[Records drawn from a dataset]
_____
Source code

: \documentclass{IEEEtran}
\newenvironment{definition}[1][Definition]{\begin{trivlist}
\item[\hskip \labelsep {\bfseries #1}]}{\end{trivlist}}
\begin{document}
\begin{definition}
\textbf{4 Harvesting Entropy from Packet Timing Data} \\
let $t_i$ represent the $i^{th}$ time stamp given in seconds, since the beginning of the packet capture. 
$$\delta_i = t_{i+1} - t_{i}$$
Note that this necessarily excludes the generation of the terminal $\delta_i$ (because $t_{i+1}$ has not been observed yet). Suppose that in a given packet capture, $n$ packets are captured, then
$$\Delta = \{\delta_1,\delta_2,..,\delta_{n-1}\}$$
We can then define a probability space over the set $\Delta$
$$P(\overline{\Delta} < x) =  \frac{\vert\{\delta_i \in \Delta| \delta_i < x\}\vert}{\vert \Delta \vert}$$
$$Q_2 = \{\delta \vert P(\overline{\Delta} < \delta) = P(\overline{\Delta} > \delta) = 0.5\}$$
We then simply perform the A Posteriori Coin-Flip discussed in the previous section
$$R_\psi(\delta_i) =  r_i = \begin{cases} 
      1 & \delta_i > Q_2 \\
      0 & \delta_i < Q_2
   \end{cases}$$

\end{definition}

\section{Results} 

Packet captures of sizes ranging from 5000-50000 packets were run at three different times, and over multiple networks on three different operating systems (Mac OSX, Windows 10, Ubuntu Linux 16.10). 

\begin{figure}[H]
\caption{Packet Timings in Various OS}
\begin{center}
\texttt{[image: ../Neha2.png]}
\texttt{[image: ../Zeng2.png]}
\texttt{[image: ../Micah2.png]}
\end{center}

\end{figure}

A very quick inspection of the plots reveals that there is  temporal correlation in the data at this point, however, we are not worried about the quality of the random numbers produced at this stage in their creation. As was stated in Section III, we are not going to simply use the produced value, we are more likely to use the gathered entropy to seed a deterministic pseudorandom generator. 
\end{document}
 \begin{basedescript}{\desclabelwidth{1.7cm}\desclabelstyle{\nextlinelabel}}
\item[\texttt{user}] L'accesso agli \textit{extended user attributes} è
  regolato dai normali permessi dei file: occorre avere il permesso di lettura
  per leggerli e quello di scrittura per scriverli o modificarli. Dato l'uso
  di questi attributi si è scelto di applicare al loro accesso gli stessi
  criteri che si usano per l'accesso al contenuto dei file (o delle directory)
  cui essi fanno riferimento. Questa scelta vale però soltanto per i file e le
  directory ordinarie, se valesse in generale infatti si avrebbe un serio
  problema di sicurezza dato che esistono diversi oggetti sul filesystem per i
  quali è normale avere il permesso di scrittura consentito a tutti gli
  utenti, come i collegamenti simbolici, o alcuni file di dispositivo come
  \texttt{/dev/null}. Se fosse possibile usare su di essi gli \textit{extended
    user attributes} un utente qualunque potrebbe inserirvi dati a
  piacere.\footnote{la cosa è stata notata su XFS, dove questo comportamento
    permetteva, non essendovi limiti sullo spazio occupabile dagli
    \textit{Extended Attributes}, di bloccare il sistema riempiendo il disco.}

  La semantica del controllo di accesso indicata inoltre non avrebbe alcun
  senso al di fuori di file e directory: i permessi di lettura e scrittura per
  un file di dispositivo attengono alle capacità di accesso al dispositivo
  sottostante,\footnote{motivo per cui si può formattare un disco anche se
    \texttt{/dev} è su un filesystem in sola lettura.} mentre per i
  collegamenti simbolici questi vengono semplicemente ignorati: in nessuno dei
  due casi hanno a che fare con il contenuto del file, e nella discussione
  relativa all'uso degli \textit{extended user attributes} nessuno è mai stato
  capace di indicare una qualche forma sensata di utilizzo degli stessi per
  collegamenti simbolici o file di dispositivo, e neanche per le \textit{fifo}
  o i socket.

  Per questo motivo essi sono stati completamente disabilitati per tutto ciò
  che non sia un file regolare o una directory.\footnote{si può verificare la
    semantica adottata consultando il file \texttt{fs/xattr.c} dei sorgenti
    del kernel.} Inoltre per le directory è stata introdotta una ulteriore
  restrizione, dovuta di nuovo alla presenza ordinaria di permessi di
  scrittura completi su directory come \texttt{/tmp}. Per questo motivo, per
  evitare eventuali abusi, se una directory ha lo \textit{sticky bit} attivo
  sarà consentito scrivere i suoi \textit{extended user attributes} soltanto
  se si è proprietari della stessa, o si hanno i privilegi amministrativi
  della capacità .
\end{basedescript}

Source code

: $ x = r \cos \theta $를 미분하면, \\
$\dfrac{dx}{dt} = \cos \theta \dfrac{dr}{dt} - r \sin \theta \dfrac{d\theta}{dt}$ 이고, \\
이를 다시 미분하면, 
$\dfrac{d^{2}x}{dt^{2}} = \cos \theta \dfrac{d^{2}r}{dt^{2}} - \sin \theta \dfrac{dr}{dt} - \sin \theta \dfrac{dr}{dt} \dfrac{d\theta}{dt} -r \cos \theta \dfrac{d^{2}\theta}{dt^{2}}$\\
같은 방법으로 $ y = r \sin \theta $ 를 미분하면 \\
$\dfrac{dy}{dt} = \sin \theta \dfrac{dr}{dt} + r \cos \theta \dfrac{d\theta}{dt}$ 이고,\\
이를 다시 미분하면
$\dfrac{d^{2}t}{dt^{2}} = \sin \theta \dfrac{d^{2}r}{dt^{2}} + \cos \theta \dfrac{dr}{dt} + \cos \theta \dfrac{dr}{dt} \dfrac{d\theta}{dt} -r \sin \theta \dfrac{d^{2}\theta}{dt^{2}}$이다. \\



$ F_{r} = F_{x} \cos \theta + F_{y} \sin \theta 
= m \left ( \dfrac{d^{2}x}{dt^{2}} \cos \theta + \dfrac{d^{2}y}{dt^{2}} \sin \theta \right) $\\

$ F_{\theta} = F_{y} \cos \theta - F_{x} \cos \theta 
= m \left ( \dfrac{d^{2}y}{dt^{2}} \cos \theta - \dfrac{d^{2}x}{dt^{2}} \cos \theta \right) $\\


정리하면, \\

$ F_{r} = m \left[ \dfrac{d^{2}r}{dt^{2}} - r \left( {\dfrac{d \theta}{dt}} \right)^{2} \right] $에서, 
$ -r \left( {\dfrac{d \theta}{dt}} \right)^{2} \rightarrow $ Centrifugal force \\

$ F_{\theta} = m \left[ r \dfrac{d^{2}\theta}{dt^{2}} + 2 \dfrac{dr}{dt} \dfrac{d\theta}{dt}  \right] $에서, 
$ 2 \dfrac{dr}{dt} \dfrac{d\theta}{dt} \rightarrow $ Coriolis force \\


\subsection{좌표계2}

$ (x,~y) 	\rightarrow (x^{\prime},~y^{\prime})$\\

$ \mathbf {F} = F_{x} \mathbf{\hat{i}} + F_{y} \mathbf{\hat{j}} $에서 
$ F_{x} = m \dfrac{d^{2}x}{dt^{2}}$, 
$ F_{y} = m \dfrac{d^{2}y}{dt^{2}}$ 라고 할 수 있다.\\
_____
**Activity**
The word to find is "trivlist". Copy every line of the records that holds it.

**Your solution**
\newenvironment{definition}[1][Definition]{\begin{trivlist}
\item[\hskip \labelsep {\bfseries #1}]}{\end{trivlist}}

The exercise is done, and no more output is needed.